[[ Extracted information open ]]
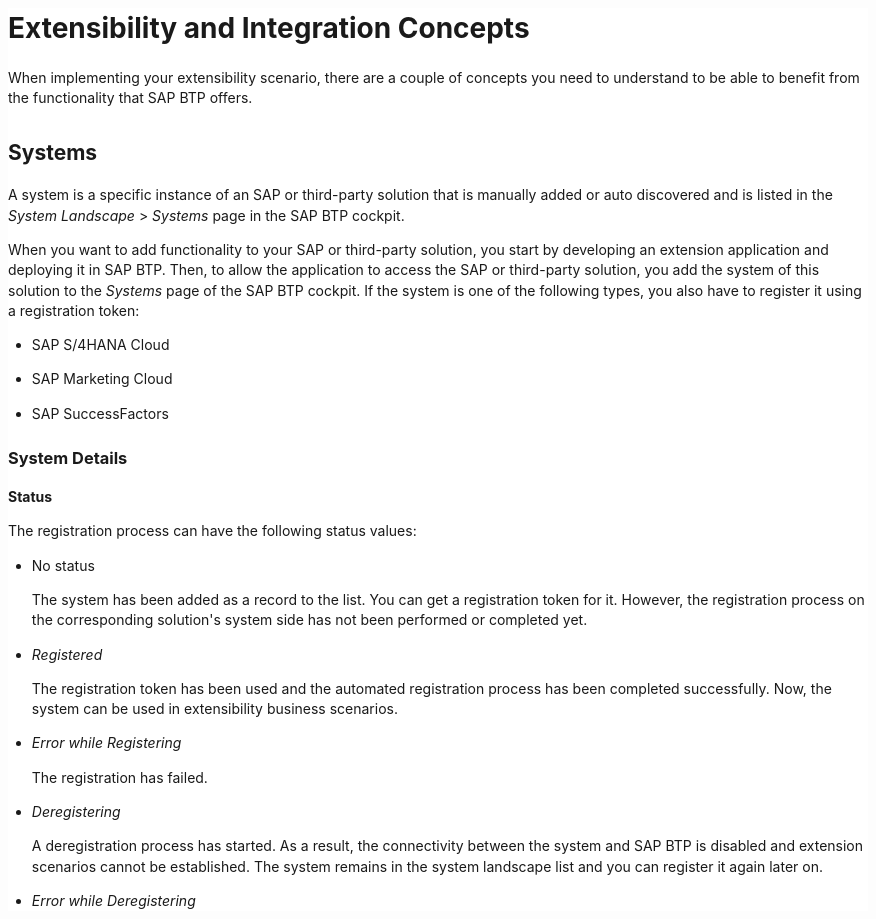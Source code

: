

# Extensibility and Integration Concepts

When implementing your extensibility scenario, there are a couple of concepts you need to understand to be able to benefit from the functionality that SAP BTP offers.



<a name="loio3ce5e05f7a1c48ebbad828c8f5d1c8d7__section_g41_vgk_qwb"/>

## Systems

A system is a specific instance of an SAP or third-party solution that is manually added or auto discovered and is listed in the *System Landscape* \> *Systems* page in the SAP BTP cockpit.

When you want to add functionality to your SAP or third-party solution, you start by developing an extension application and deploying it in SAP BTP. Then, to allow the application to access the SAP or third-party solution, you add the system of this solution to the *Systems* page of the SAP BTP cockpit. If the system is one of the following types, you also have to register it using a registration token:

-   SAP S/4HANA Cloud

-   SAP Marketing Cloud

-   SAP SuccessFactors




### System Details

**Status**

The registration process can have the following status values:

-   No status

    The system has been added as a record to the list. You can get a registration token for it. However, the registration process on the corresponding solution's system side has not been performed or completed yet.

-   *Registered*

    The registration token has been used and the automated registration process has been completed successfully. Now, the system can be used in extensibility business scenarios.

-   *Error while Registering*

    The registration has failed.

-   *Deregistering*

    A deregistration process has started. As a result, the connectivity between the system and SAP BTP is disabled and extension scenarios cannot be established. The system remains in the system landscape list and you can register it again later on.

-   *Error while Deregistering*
[[ Extracted information closed ]]
Work required — Search each line of the data above for "Error", and copy the lines where it occurs.

Exercise answer —
-   *Error while Registering*
-   *Error while Deregistering*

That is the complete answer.